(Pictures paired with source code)
-- Opening Marker --
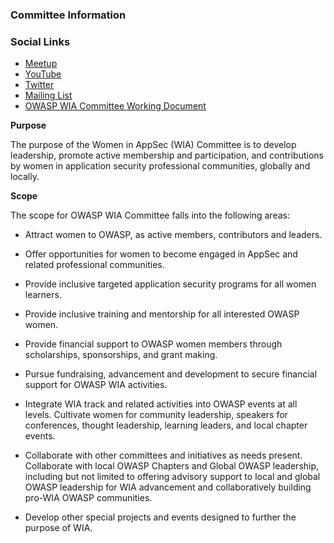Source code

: ### Committee Information

### Social Links
* [Meetup](https://www.meetup.com/womeninappsec/)
* [YouTube](https://www.youtube.com/channel/UCNtmqb4TjrJlkr-ZND5tmYg/videos)
* [Twitter](https://twitter.com/OWASPWIA)
* [Mailing List](https://groups.google.com/a/owasp.org/d/forum/wia-committee)
* [OWASP WIA Committee Working Document](https://docs.google.com/document/d/17r1btFUoSwxxL1hLnTmse9MY5t_5fWWmAr032gR5qrU/edit?usp=sharing)


**Purpose**

The purpose of the Women in AppSec (WIA) Committee is to develop leadership, promote active membership and participation, and contributions by women in application security professional communities, globally and locally.


**Scope**

The scope for OWASP WIA Committee falls into the following areas:

+ Attract women to OWASP, as active members, contributors and leaders.

+ Offer opportunities for women to become engaged in AppSec and related professional communities.

+ Provide inclusive targeted application security programs for all women learners.

+ Provide inclusive training and mentorship for all interested OWASP women.

+ Provide financial support to OWASP women members through scholarships, sponsorships, and grant making.

+ Pursue fundraising, advancement and development to secure financial support for OWASP WIA activities.

+ Integrate WIA track and related activities into OWASP events at all levels.
Cultivate women for community leadership, speakers for conferences, thought leadership, learning leaders, and local chapter events.

+ Collaborate with other committees and initiatives as needs present.
Collaborate with local OWASP Chapters and Global OWASP leadership, including but not limited to offering advisory support to local and global OWASP leadership for WIA advancement and collaboratively building pro-WIA OWASP communities.

+ Develop other special projects and events designed to further the purpose of WIA.
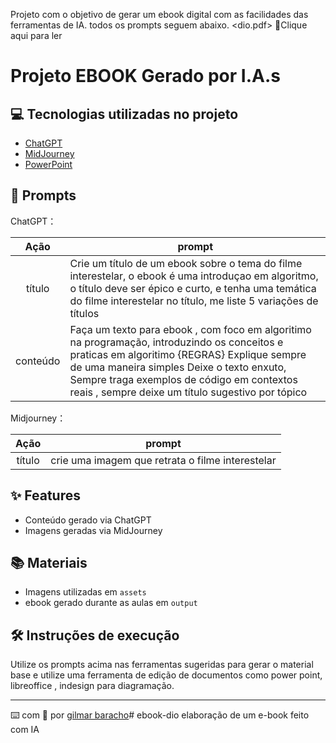 Projeto com o objetivo de gerar um ebook digital com as facilidades das ferramentas de IA. todos os prompts
seguem abaixo.
<dio.pdf> 📕Clique aqui para ler</a>

 

# Projeto EBOOK Gerado por I.A.s


 


## 💻 Tecnologias utilizadas no projeto

- [ChatGPT](https://chat.openai.com/) 
- [MidJourney](https://www.midjourney.com/app/)
- [PowerPoint](https://www.microsoft.com/en/microsoft-365/powerpoint)

## 🧠 Prompts


ChatGPT：

|   Ação   | prompt                                                                                                                                                                                                                                                                         |
| :------: | ------------------------------------------------------------------------------------------------------------------------------------------------------------------------------------------------------------------------------------------------------------------------------ |
|  título  | Crie um título de um ebook sobre o tema do filme interestelar, o ebook é uma introduçao em algoritmo, o título deve ser épico e curto, e tenha uma temática do filme interestelar no título, me liste 5 variações de títulos                                                        |
| conteúdo | Faça um texto para ebook , com foco em algoritimo na programação, introduzindo os conceitos e praticas em algoritimo {REGRAS} Explique sempre de uma maneira simples Deixe o texto enxuto, Sempre traga exemplos de código em contextos reais , sempre deixe um título sugestivo por tópico |


Midjourney：

|  Ação  | prompt                                                                                 |
| :----: | -------------------------------------------------------------------------------------- |
| título | crie uma imagem que retrata  o filme interestelar |

## ✨ Features

- Conteúdo gerado via ChatGPT
- Imagens geradas via MidJourney

## 📚 Materiais

- Imagens utilizadas em `assets`
- ebook gerado durante as aulas em `output`

## 🛠️ Instruções de execução

Utilize os prompts acima nas ferramentas sugeridas para gerar o material base e utilize uma ferramenta de edição de documentos como power point, libreoffice , indesign para diagramação.


---

⌨️ com 💜 por [gilmar baracho](https://github.com/DEVGILMAR)# ebook-dio
elaboração de um e-book feito com IA
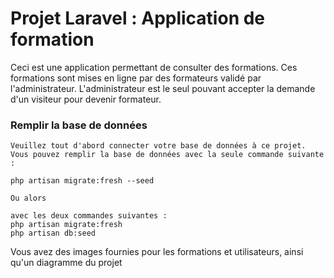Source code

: <h1>
    Projet Laravel : Application de formation
</h1>

<p>
    Ceci est une application permettant de consulter des formations.
    Ces formations sont mises en ligne par des formateurs validé par l'administrateur.
    L'administrateur est le seul pouvant accepter la demande d'un visiteur pour devenir formateur.
</p>

<p>
    <h3> Remplir la base de données </h3>

    Veuillez tout d'abord connecter votre base de données à ce projet.
    Vous pouvez remplir la base de données avec la seule commande suivante :
    
    php artisan migrate:fresh --seed

    Ou alors

    avec les deux commandes suivantes :
    php artisan migrate:fresh
    php artisan db:seed
</p>

<p>
    Vous avez des images fournies pour les formations et utilisateurs, ainsi qu'un diagramme du projet
</p>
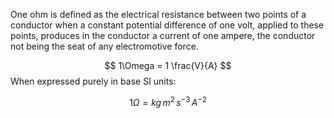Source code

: One ohm is defined as the electrical resistance between two points of a conductor when a constant potential difference of one volt, applied to these points, produces in the conductor a current of one ampere, the conductor not being the seat of any electromotive force.

$$
1\Omega = 1 \frac{V}{A}
$$
When expressed purely in base SI units:

$$
1\Omega = kg\, m^{2}\,s^{-3}\, A^{-2}
$$


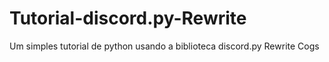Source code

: # Tutorial-discord.py-Rewrite
Um simples tutorial de python usando a biblioteca discord.py Rewrite Cogs
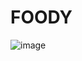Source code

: # FOODY
![image](https://github.com/farahtarek21/FOODY/assets/89598462/613637dd-9c76-445e-b329-ae2bdfdd2459)

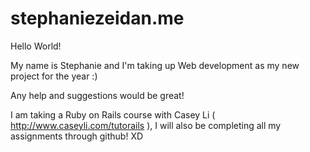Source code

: stephaniezeidan.me
==================

Hello World!

My name is Stephanie and I'm taking up Web development as my new project for the year :)

Any help and suggestions would be great!

I am taking a Ruby on Rails course with Casey Li ( http://www.caseyli.com/tutorails ), I will also be completing all my assignments through github! XD
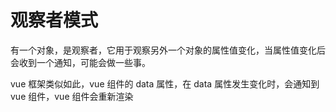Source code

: # 观察者模式

有一个对象，是观察者，它用于观察另外一个对象的属性值变化，当属性值变化后会收到一个通知，可能会做一些事。

vue 框架类似如此，vue 组件的 data 属性，在 data 属性发生变化时，会通知到 vue 组件，vue 组件会重新渲染
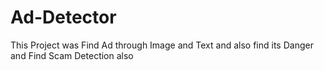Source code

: # Ad-Detector
This Project was Find Ad through Image and Text and also find its Danger and Find Scam Detection also 
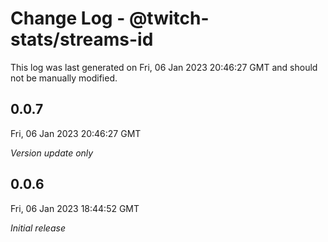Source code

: # Change Log - @twitch-stats/streams-id

This log was last generated on Fri, 06 Jan 2023 20:46:27 GMT and should not be manually modified.

## 0.0.7
Fri, 06 Jan 2023 20:46:27 GMT

_Version update only_

## 0.0.6
Fri, 06 Jan 2023 18:44:52 GMT

_Initial release_

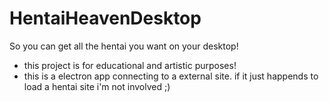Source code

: # HentaiHeavenDesktop
So you can get all the hentai you want on your desktop!


- this project is for educational and artistic purposes!
- this is a electron app connecting to a external site. if it just happends to load a hentai site i'm not involved ;)
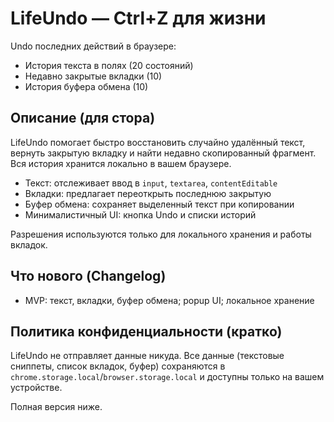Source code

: # LifeUndo — Ctrl+Z для жизни

Undo последних действий в браузере:
- История текста в полях (20 состояний)
- Недавно закрытые вкладки (10)
- История буфера обмена (10)

## Описание (для стора)
LifeUndo помогает быстро восстановить случайно удалённый текст, вернуть закрытую вкладку и найти недавно скопированный фрагмент. Вся история хранится локально в вашем браузере.

- Текст: отслеживает ввод в `input`, `textarea`, `contentEditable`
- Вкладки: предлагает переоткрыть последнюю закрытую
- Буфер обмена: сохраняет выделенный текст при копировании
- Минималистичный UI: кнопка Undo и списки историй

Разрешения используются только для локального хранения и работы вкладок.

## Что нового (Changelog)
- MVP: текст, вкладки, буфер обмена; popup UI; локальное хранение

## Политика конфиденциальности (кратко)
LifeUndo не отправляет данные никуда. Все данные (текстовые сниппеты, список вкладок, буфер) сохраняются в `chrome.storage.local`/`browser.storage.local` и доступны только на вашем устройстве.

Полная версия ниже.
-- Closing Marker --
> **Instructions to follow**
Exact copy, no pictures: please print the data above once more.

> **Written solution**
Source code

: ### Committee Information

### Social Links
* [Meetup](https://www.meetup.com/womeninappsec/)
* [YouTube](https://www.youtube.com/channel/UCNtmqb4TjrJlkr-ZND5tmYg/videos)
* [Twitter](https://twitter.com/OWASPWIA)
* [Mailing List](https://groups.google.com/a/owasp.org/d/forum/wia-committee)
* [OWASP WIA Committee Working Document](https://docs.google.com/document/d/17r1btFUoSwxxL1hLnTmse9MY5t_5fWWmAr032gR5qrU/edit?usp=sharing)


**Purpose**

The purpose of the Women in AppSec (WIA) Committee is to develop leadership, promote active membership and participation, and contributions by women in application security professional communities, globally and locally.


**Scope**

The scope for OWASP WIA Committee falls into the following areas:

+ Attract women to OWASP, as active members, contributors and leaders.

+ Offer opportunities for women to become engaged in AppSec and related professional communities.

+ Provide inclusive targeted application security programs for all women learners.

+ Provide inclusive training and mentorship for all interested OWASP women.

+ Provide financial support to OWASP women members through scholarships, sponsorships, and grant making.

+ Pursue fundraising, advancement and development to secure financial support for OWASP WIA activities.

+ Integrate WIA track and related activities into OWASP events at all levels.
Cultivate women for community leadership, speakers for conferences, thought leadership, learning leaders, and local chapter events.

+ Collaborate with other committees and initiatives as needs present.
Collaborate with local OWASP Chapters and Global OWASP leadership, including but not limited to offering advisory support to local and global OWASP leadership for WIA advancement and collaboratively building pro-WIA OWASP communities.

+ Develop other special projects and events designed to further the purpose of WIA.
 Projeto com o objetivo de gerar um ebook digital com as facilidades das ferramentas de IA. todos os prompts
seguem abaixo.
<dio.pdf> 📕Clique aqui para ler</a>

 

# Projeto EBOOK Gerado por I.A.s


 


## 💻 Tecnologias utilizadas no projeto

- [ChatGPT](https://chat.openai.com/) 
- [MidJourney](https://www.midjourney.com/app/)
- [PowerPoint](https://www.microsoft.com/en/microsoft-365/powerpoint)

## 🧠 Prompts


ChatGPT：

|   Ação   | prompt                                                                                                                                                                                                                                                                         |
| :------: | ------------------------------------------------------------------------------------------------------------------------------------------------------------------------------------------------------------------------------------------------------------------------------ |
|  título  | Crie um título de um ebook sobre o tema do filme interestelar, o ebook é uma introduçao em algoritmo, o título deve ser épico e curto, e tenha uma temática do filme interestelar no título, me liste 5 variações de títulos                                                        |
| conteúdo | Faça um texto para ebook , com foco em algoritimo na programação, introduzindo os conceitos e praticas em algoritimo {REGRAS} Explique sempre de uma maneira simples Deixe o texto enxuto, Sempre traga exemplos de código em contextos reais , sempre deixe um título sugestivo por tópico |


Midjourney：

|  Ação  | prompt                                                                                 |
| :----: | -------------------------------------------------------------------------------------- |
| título | crie uma imagem que retrata  o filme interestelar |

## ✨ Features

- Conteúdo gerado via ChatGPT
- Imagens geradas via MidJourney

## 📚 Materiais

- Imagens utilizadas em `assets`
- ebook gerado durante as aulas em `output`

## 🛠️ Instruções de execução

Utilize os prompts acima nas ferramentas sugeridas para gerar o material base e utilize uma ferramenta de edição de documentos como power point, libreoffice , indesign para diagramação.


---

⌨️ com 💜 por [gilmar baracho](https://github.com/DEVGILMAR)# ebook-dio
elaboração de um e-book feito com IA
Source code

: <h1>
    Projet Laravel : Application de formation
</h1>

<p>
    Ceci est une application permettant de consulter des formations.
    Ces formations sont mises en ligne par des formateurs validé par l'administrateur.
    L'administrateur est le seul pouvant accepter la demande d'un visiteur pour devenir formateur.
</p>

<p>
    <h3> Remplir la base de données </h3>

    Veuillez tout d'abord connecter votre base de données à ce projet.
    Vous pouvez remplir la base de données avec la seule commande suivante :
    
    php artisan migrate:fresh --seed

    Ou alors

    avec les deux commandes suivantes :
    php artisan migrate:fresh
    php artisan db:seed
</p>

<p>
    Vous avez des images fournies pour les formations et utilisateurs, ainsi qu'un diagramme du projet
</p>
Source code

: One ohm is defined as the electrical resistance between two points of a conductor when a constant potential difference of one volt, applied to these points, produces in the conductor a current of one ampere, the conductor not being the seat of any electromotive force.

$$
1\Omega = 1 \frac{V}{A}
$$
When expressed purely in base SI units:

$$
1\Omega = kg\, m^{2}\,s^{-3}\, A^{-2}
$$


Source code

: # Tutorial-discord.py-Rewrite
Um simples tutorial de python usando a biblioteca discord.py Rewrite Cogs
Source code

: # FOODY
![image](https://github.com/farahtarek21/FOODY/assets/89598462/613637dd-9c76-445e-b329-ae2bdfdd2459)

Source code

: stephaniezeidan.me
==================

Hello World!

My name is Stephanie and I'm taking up Web development as my new project for the year :)

Any help and suggestions would be great!

I am taking a Ruby on Rails course with Casey Li ( http://www.caseyli.com/tutorails ), I will also be completing all my assignments through github! XD
Source code

: # 观察者模式

有一个对象，是观察者，它用于观察另外一个对象的属性值变化，当属性值变化后会收到一个通知，可能会做一些事。

vue 框架类似如此，vue 组件的 data 属性，在 data 属性发生变化时，会通知到 vue 组件，vue 组件会重新渲染
Source code

: # Ad-Detector
This Project was Find Ad through Image and Text and also find its Danger and Find Scam Detection also 
Source code

: # Change Log - @twitch-stats/streams-id

This log was last generated on Fri, 06 Jan 2023 20:46:27 GMT and should not be manually modified.

## 0.0.7
Fri, 06 Jan 2023 20:46:27 GMT

_Version update only_

## 0.0.6
Fri, 06 Jan 2023 18:44:52 GMT

_Initial release_

Source code

: # HentaiHeavenDesktop
So you can get all the hentai you want on your desktop!


- this project is for educational and artistic purposes!
- this is a electron app connecting to a external site. if it just happends to load a hentai site i'm not involved ;)
Source code

: # LifeUndo — Ctrl+Z для жизни

Undo последних действий в браузере:
- История текста в полях (20 состояний)
- Недавно закрытые вкладки (10)
- История буфера обмена (10)

## Описание (для стора)
LifeUndo помогает быстро восстановить случайно удалённый текст, вернуть закрытую вкладку и найти недавно скопированный фрагмент. Вся история хранится локально в вашем браузере.

- Текст: отслеживает ввод в `input`, `textarea`, `contentEditable`
- Вкладки: предлагает переоткрыть последнюю закрытую
- Буфер обмена: сохраняет выделенный текст при копировании
- Минималистичный UI: кнопка Undo и списки историй

Разрешения используются только для локального хранения и работы вкладок.

## Что нового (Changelog)
- MVP: текст, вкладки, буфер обмена; popup UI; локальное хранение

## Политика конфиденциальности (кратко)
LifeUndo не отправляет данные никуда. Все данные (текстовые сниппеты, список вкладок, буфер) сохраняются в `chrome.storage.local`/`browser.storage.local` и доступны только на вашем устройстве.

Полная версия ниже.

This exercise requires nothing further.